On April 20, 2017, Plaintiff filed the instant suit against Defendants Prosecutors Willis and Wynne, Judge Wheless, Attorneys Gibbs and Ledbetter, the Court of Appeals Justices, the Court of Criminal Appeals Justices, FPD, Governor Greg Abbott (as former Attorney General), and Attorney General Ken Paxton. Relevant herein, in the underlying criminal case, 366th District Judge Ray Wheless presided, Attorneys Greg Gibbs and Mark Ledbetter represented Plaintiff and Collin County District Attorney Greg Willis and Assistant District Attorney Lindsey Wynne prosecuted Plaintiff. Bailey, 2013 WL 3974047, at *1.
By and through his suit, Plaintiff seeks "declaratory, injunctive and other appropriate relief" for Defendants' violations of his "first, second, forth [sic], fifth, sixth, ninth, and fourteenth Amendment[]" rights (Dkt. #1 at p. 1). Specifically, Plaintiff requests "a jury trial that will allow Plaintiff AND the defendants a venue that will make ALL accountable to a jury of their peers" because "[t]he defendants have utilized their formidable skills as legal professionals to prove that they can readily manipulate the system and procure a criminal conviction upon a man THAT THEY KNEW , ALL ALONG , WAS INNOCENT! " (Dkt. #1 at p. 4) (emphasis in original). In addition to Plaintiff's civil rights claims, Plaintiff asserts six state law claims.

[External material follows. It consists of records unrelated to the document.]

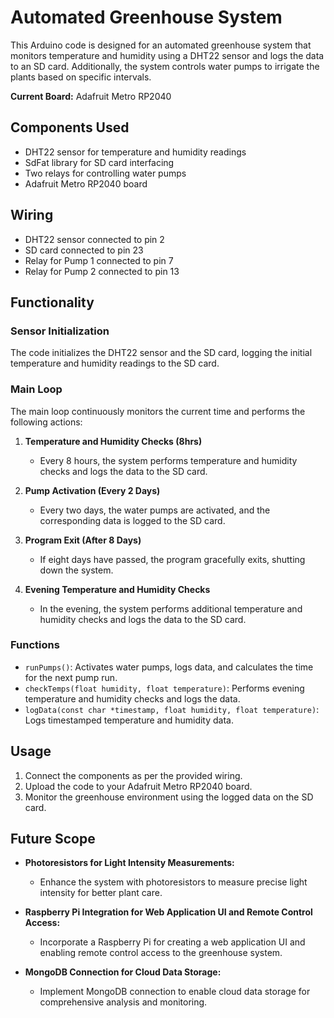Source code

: # Automated Greenhouse System

This Arduino code is designed for an automated greenhouse system that monitors temperature and humidity using a DHT22 sensor and logs the data to an SD card. Additionally, the system controls water pumps to irrigate the plants based on specific intervals.

**Current Board:** Adafruit Metro RP2040

## Components Used
- DHT22 sensor for temperature and humidity readings
- SdFat library for SD card interfacing
- Two relays for controlling water pumps
- Adafruit Metro RP2040 board

## Wiring
- DHT22 sensor connected to pin 2
- SD card connected to pin 23
- Relay for Pump 1 connected to pin 7
- Relay for Pump 2 connected to pin 13

## Functionality

### Sensor Initialization
The code initializes the DHT22 sensor and the SD card, logging the initial temperature and humidity readings to the SD card.

### Main Loop
The main loop continuously monitors the current time and performs the following actions:

1. **Temperature and Humidity Checks (8hrs)**
   - Every 8 hours, the system performs temperature and humidity checks and logs the data to the SD card.

2. **Pump Activation (Every 2 Days)**
   - Every two days, the water pumps are activated, and the corresponding data is logged to the SD card.

3. **Program Exit (After 8 Days)**
   - If eight days have passed, the program gracefully exits, shutting down the system.

4. **Evening Temperature and Humidity Checks**
   - In the evening, the system performs additional temperature and humidity checks and logs the data to the SD card.

### Functions
- `runPumps()`: Activates water pumps, logs data, and calculates the time for the next pump run.
- `checkTemps(float humidity, float temperature)`: Performs evening temperature and humidity checks and logs the data.
- `logData(const char *timestamp, float humidity, float temperature)`: Logs timestamped temperature and humidity data.

## Usage
1. Connect the components as per the provided wiring.
2. Upload the code to your Adafruit Metro RP2040 board.
3. Monitor the greenhouse environment using the logged data on the SD card.

## Future Scope
- **Photoresistors for Light Intensity Measurements:**
  - Enhance the system with photoresistors to measure precise light intensity for better plant care.

- **Raspberry Pi Integration for Web Application UI and Remote Control Access:**
  - Incorporate a Raspberry Pi for creating a web application UI and enabling remote control access to the greenhouse system.

- **MongoDB Connection for Cloud Data Storage:**
  - Implement MongoDB connection to enable cloud data storage for comprehensive analysis and monitoring.
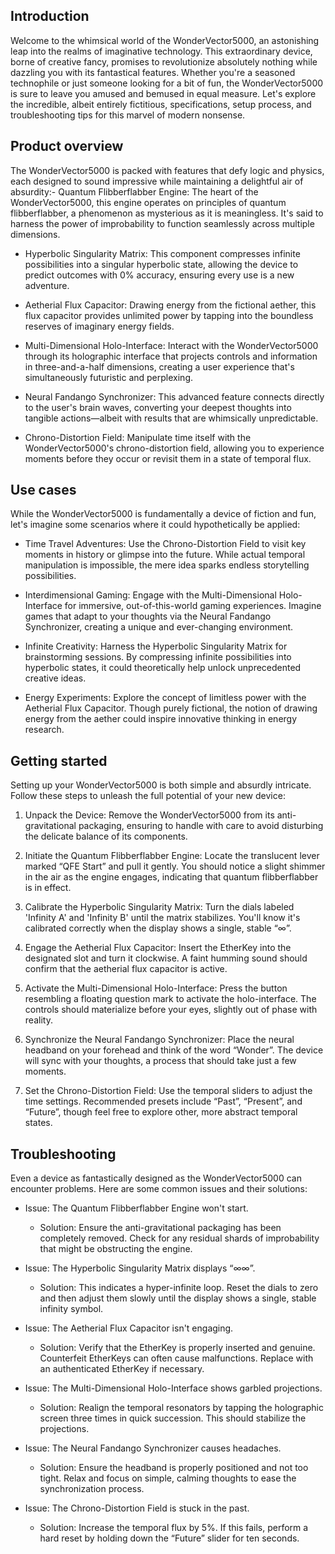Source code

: ## Introduction

Welcome to the whimsical world of the WonderVector5000, an astonishing leap into the realms of imaginative technology. This extraordinary device, borne of creative fancy, promises to revolutionize absolutely nothing while dazzling you with its fantastical features. Whether you're a seasoned technophile or just someone looking for a bit of fun, the WonderVector5000 is sure to leave you amused and bemused in equal measure. Let's explore the incredible, albeit entirely fictitious, specifications, setup process, and troubleshooting tips for this marvel of modern nonsense.

## Product overview

The WonderVector5000 is packed with features that defy logic and physics, each designed to sound impressive while maintaining a delightful air of absurdity:- Quantum Flibberflabber Engine: The heart of the WonderVector5000, this engine operates on principles of quantum flibberflabber, a phenomenon as mysterious as it is meaningless. It's said to harness the power of improbability to function seamlessly across multiple dimensions.

- Hyperbolic Singularity Matrix: This component compresses infinite possibilities into a singular hyperbolic state, allowing the device to predict outcomes with 0% accuracy, ensuring every use is a new adventure.

- Aetherial Flux Capacitor: Drawing energy from the fictional aether, this flux capacitor provides unlimited power by tapping into the boundless reserves of imaginary energy fields.

- Multi-Dimensional Holo-Interface: Interact with the WonderVector5000 through its holographic interface that projects controls and information in three-and-a-half dimensions, creating a user experience that's simultaneously futuristic and perplexing.

- Neural Fandango Synchronizer: This advanced feature connects directly to the user's brain waves, converting your deepest thoughts into tangible actions—albeit with results that are whimsically unpredictable.

- Chrono-Distortion Field: Manipulate time itself with the WonderVector5000's chrono-distortion field, allowing you to experience moments before they occur or revisit them in a state of temporal flux.

## Use cases

While the WonderVector5000 is fundamentally a device of fiction and fun, let's imagine some scenarios where it could hypothetically be applied:

- Time Travel Adventures: Use the Chrono-Distortion Field to visit key moments in history or glimpse into the future. While actual temporal manipulation is impossible, the mere idea sparks endless storytelling possibilities.

- Interdimensional Gaming: Engage with the Multi-Dimensional Holo-Interface for immersive, out-of-this-world gaming experiences. Imagine games that adapt to your thoughts via the Neural Fandango Synchronizer, creating a unique and ever-changing environment.

- Infinite Creativity: Harness the Hyperbolic Singularity Matrix for brainstorming sessions. By compressing infinite possibilities into hyperbolic states, it could theoretically help unlock unprecedented creative ideas.

- Energy Experiments: Explore the concept of limitless power with the Aetherial Flux Capacitor. Though purely fictional, the notion of drawing energy from the aether could inspire innovative thinking in energy research.

## Getting started

Setting up your WonderVector5000 is both simple and absurdly intricate. Follow these steps to unleash the full potential of your new device:

1. Unpack the Device: Remove the WonderVector5000 from its anti-gravitational packaging, ensuring to handle with care to avoid disturbing the delicate balance of its components.

2. Initiate the Quantum Flibberflabber Engine: Locate the translucent lever marked “QFE Start” and pull it gently. You should notice a slight shimmer in the air as the engine engages, indicating that quantum flibberflabber is in effect.

3. Calibrate the Hyperbolic Singularity Matrix: Turn the dials labeled 'Infinity A' and 'Infinity B' until the matrix stabilizes. You'll know it's calibrated correctly when the display shows a single, stable “∞”.

4. Engage the Aetherial Flux Capacitor: Insert the EtherKey into the designated slot and turn it clockwise. A faint humming sound should confirm that the aetherial flux capacitor is active.

5. Activate the Multi-Dimensional Holo-Interface: Press the button resembling a floating question mark to activate the holo-interface. The controls should materialize before your eyes, slightly out of phase with reality.

6. Synchronize the Neural Fandango Synchronizer: Place the neural headband on your forehead and think of the word “Wonder”. The device will sync with your thoughts, a process that should take just a few moments.

7. Set the Chrono-Distortion Field: Use the temporal sliders to adjust the time settings. Recommended presets include “Past”, “Present”, and “Future”, though feel free to explore other, more abstract temporal states.

## Troubleshooting

Even a device as fantastically designed as the WonderVector5000 can encounter problems. Here are some common issues and their solutions:

- Issue: The Quantum Flibberflabber Engine won't start.

    - Solution: Ensure the anti-gravitational packaging has been completely removed. Check for any residual shards of improbability that might be obstructing the engine.

- Issue: The Hyperbolic Singularity Matrix displays “∞∞”.

    - Solution: This indicates a hyper-infinite loop. Reset the dials to zero and then adjust them slowly until the display shows a single, stable infinity symbol.

- Issue: The Aetherial Flux Capacitor isn't engaging.

    - Solution: Verify that the EtherKey is properly inserted and genuine. Counterfeit EtherKeys can often cause malfunctions. Replace with an authenticated EtherKey if necessary.

- Issue: The Multi-Dimensional Holo-Interface shows garbled projections.

    - Solution: Realign the temporal resonators by tapping the holographic screen three times in quick succession. This should stabilize the projections.

- Issue: The Neural Fandango Synchronizer causes headaches.

    - Solution: Ensure the headband is properly positioned and not too tight. Relax and focus on simple, calming thoughts to ease the synchronization process.

- Issue: The Chrono-Distortion Field is stuck in the past.

    - Solution: Increase the temporal flux by 5%. If this fails, perform a hard reset by holding down the “Future” slider for ten seconds.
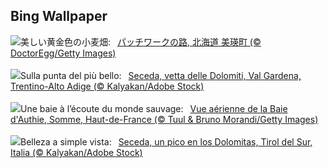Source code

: ## Bing Wallpaper
![](https://www.bing.com/th?id=OHR.WheatFields2025_JA-JP0694604988_UHD.jpg&w=1000)美しい黄金色の小麦畑:&nbsp;&ensp;[パッチワークの路, 北海道 美瑛町 (© DoctorEgg/Getty Images)](https://www.bing.com/th?id=OHR.WheatFields2025_JA-JP0694604988_UHD.jpg)
<br><br/>
![](https://www.bing.com/th?id=OHR.SecedaPeak_IT-IT2850226603_UHD.jpg&w=1000)Sulla punta del più bello:&nbsp;&ensp;[Seceda, vetta delle Dolomiti, Val Gardena, Trentino-Alto Adige (© Kalyakan/Adobe Stock)](https://www.bing.com/th?id=OHR.SecedaPeak_IT-IT2850226603_UHD.jpg)
<br><br/>
![](https://www.bing.com/th?id=OHR.BaieSomme_FR-FR5529600506_UHD.jpg&w=1000)Une baie à l’écoute du monde sauvage:&nbsp;&ensp;[Vue aérienne de la Baie d'Authie, Somme, Haut-de-France (© Tuul & Bruno Morandi/Getty Images)](https://www.bing.com/th?id=OHR.BaieSomme_FR-FR5529600506_UHD.jpg)
<br><br/>
![](https://www.bing.com/th?id=OHR.SecedaPeak_ES-ES2991611419_UHD.jpg&w=1000)Belleza a simple vista:&nbsp;&ensp;[Seceda, un pico en los Dolomitas, Tirol del Sur, Italia (© Kalyakan/Adobe Stock)](https://www.bing.com/th?id=OHR.SecedaPeak_ES-ES2991611419_UHD.jpg)
<br><br/>
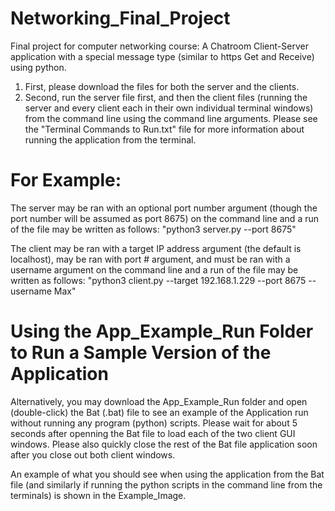 # Networking_Final_Project
Final project for computer networking course: A Chatroom Client-Server application with a special message type (similar to https Get and Receive) using python.

1. First, please download the files for both the server and the clients.
2. Second, run the server file first, and then the client files (running the server and every client each in their own individual terminal windows) from the command line using the command line arguments. Please see the "Terminal Commands to Run.txt" file for more information about running the application from the terminal.

# For Example: 
The server may be ran with an optional port number argument (though the port number will be assumed as port 8675) on the command line and a run of the file may be written as follows: "python3 server.py --port 8675"

The client may be ran with a target IP address argument (the default is localhost), may be ran with port # argument, and must be ran with a username argument on the command line and a run of the file may be written as follows: "python3 client.py --target 192.168.1.229 --port 8675 --username Max"

# Using the App_Example_Run Folder to Run a Sample Version of the Application
Alternatively, you may download the App_Example_Run folder and open (double-click) the Bat (.bat) file to see an example of the Application run without running any program (python) scripts. Please wait for about 5 seconds after openning the Bat file to load each of the two client GUI windows. Please also quickly close the rest of the Bat file application soon after you close out both client windows. 

An example of what you should see when using the application from the Bat file (and similarly if running the python scripts in the command line from the terminals) is shown in the Example_Image.
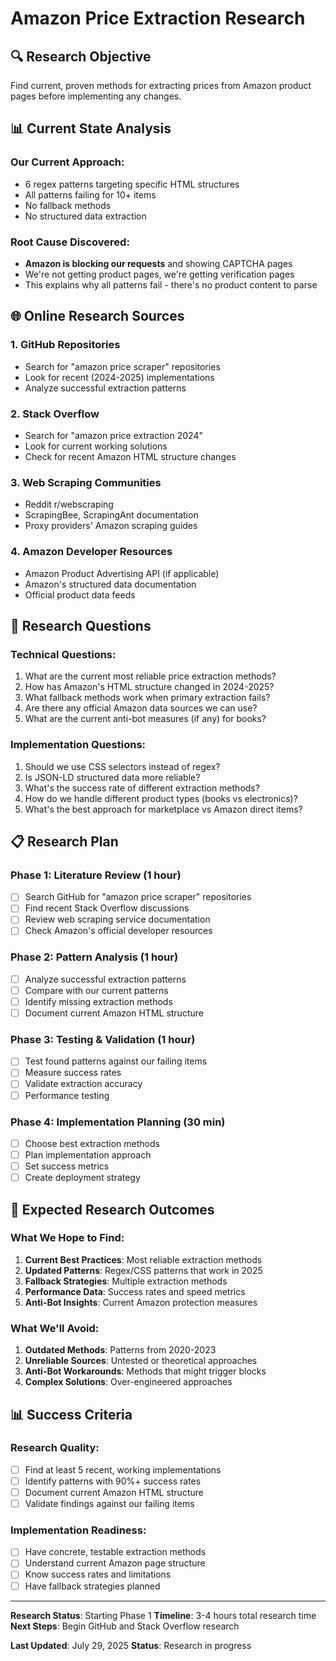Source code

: # Amazon Price Extraction Research

## 🔍 **Research Objective**

Find current, proven methods for extracting prices from Amazon product pages before implementing any changes.

## 📊 **Current State Analysis**

### **Our Current Approach:**

- 6 regex patterns targeting specific HTML structures
- All patterns failing for 10+ items
- No fallback methods
- No structured data extraction

### **Root Cause Discovered:**

- **Amazon is blocking our requests** and showing CAPTCHA pages
- We're not getting product pages, we're getting verification pages
- This explains why all patterns fail - there's no product content to parse

## 🌐 **Online Research Sources**

### **1. GitHub Repositories**

- Search for "amazon price scraper" repositories
- Look for recent (2024-2025) implementations
- Analyze successful extraction patterns

### **2. Stack Overflow**

- Search for "amazon price extraction 2024"
- Look for current working solutions
- Check for recent Amazon HTML structure changes

### **3. Web Scraping Communities**

- Reddit r/webscraping
- ScrapingBee, ScrapingAnt documentation
- Proxy providers' Amazon scraping guides

### **4. Amazon Developer Resources**

- Amazon Product Advertising API (if applicable)
- Amazon's structured data documentation
- Official product data feeds

## 🔬 **Research Questions**

### **Technical Questions:**

1. What are the current most reliable price extraction methods?
2. How has Amazon's HTML structure changed in 2024-2025?
3. What fallback methods work when primary extraction fails?
4. Are there any official Amazon data sources we can use?
5. What are the current anti-bot measures (if any) for books?

### **Implementation Questions:**

1. Should we use CSS selectors instead of regex?
2. Is JSON-LD structured data more reliable?
3. What's the success rate of different extraction methods?
4. How do we handle different product types (books vs electronics)?
5. What's the best approach for marketplace vs Amazon direct items?

## 📋 **Research Plan**

### **Phase 1: Literature Review (1 hour)**

- [ ] Search GitHub for "amazon price scraper" repositories
- [ ] Find recent Stack Overflow discussions
- [ ] Review web scraping service documentation
- [ ] Check Amazon's official developer resources

### **Phase 2: Pattern Analysis (1 hour)**

- [ ] Analyze successful extraction patterns
- [ ] Compare with our current patterns
- [ ] Identify missing extraction methods
- [ ] Document current Amazon HTML structure

### **Phase 3: Testing & Validation (1 hour)**

- [ ] Test found patterns against our failing items
- [ ] Measure success rates
- [ ] Validate extraction accuracy
- [ ] Performance testing

### **Phase 4: Implementation Planning (30 min)**

- [ ] Choose best extraction methods
- [ ] Plan implementation approach
- [ ] Set success metrics
- [ ] Create deployment strategy

## 🎯 **Expected Research Outcomes**

### **What We Hope to Find:**

1. **Current Best Practices**: Most reliable extraction methods
2. **Updated Patterns**: Regex/CSS patterns that work in 2025
3. **Fallback Strategies**: Multiple extraction methods
4. **Performance Data**: Success rates and speed metrics
5. **Anti-Bot Insights**: Current Amazon protection measures

### **What We'll Avoid:**

1. **Outdated Methods**: Patterns from 2020-2023
2. **Unreliable Sources**: Untested or theoretical approaches
3. **Anti-Bot Workarounds**: Methods that might trigger blocks
4. **Complex Solutions**: Over-engineered approaches

## 📊 **Success Criteria**

### **Research Quality:**

- [ ] Find at least 5 recent, working implementations
- [ ] Identify patterns with 90%+ success rates
- [ ] Document current Amazon HTML structure
- [ ] Validate findings against our failing items

### **Implementation Readiness:**

- [ ] Have concrete, testable extraction methods
- [ ] Understand current Amazon page structure
- [ ] Know success rates and limitations
- [ ] Have fallback strategies planned

---

**Research Status**: Starting Phase 1
**Timeline**: 3-4 hours total research time
**Next Steps**: Begin GitHub and Stack Overflow research

**Last Updated**: July 29, 2025
**Status**: Research in progress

On September 8, 2017, Judge Wheless, the Fifth Court of Appeals Justices, the Court of Criminal Appeals Justices, Governor Abbott, and AG Paxton filed their Motion to Dismiss Complaint on the Basis of Judicial, Qualified, Eleventh Amendment and Sovereign Immunity (Dkt. #33). On September 11, 2017, FPD filed its Rule 12(b)(6) Motion to Dismiss (Dkt. #34). On September 14, 2017, Prosecutors Willis and Wynne filed their Motion to Dismiss Pursuant to Fed. R. Civ. P. 12(b)(6) (Dkt. #38). On September 15, 2017, Attorneys Gibbs and Ledbetter filed their Rule 12(b)(6) and Rule 12(b)(1) Motions to Dismiss (Dkt. #40). On September 15, 2017, Attorneys Gibbs and Ledbetter also filed a Motion for More Definite Statement (Dkt. #41).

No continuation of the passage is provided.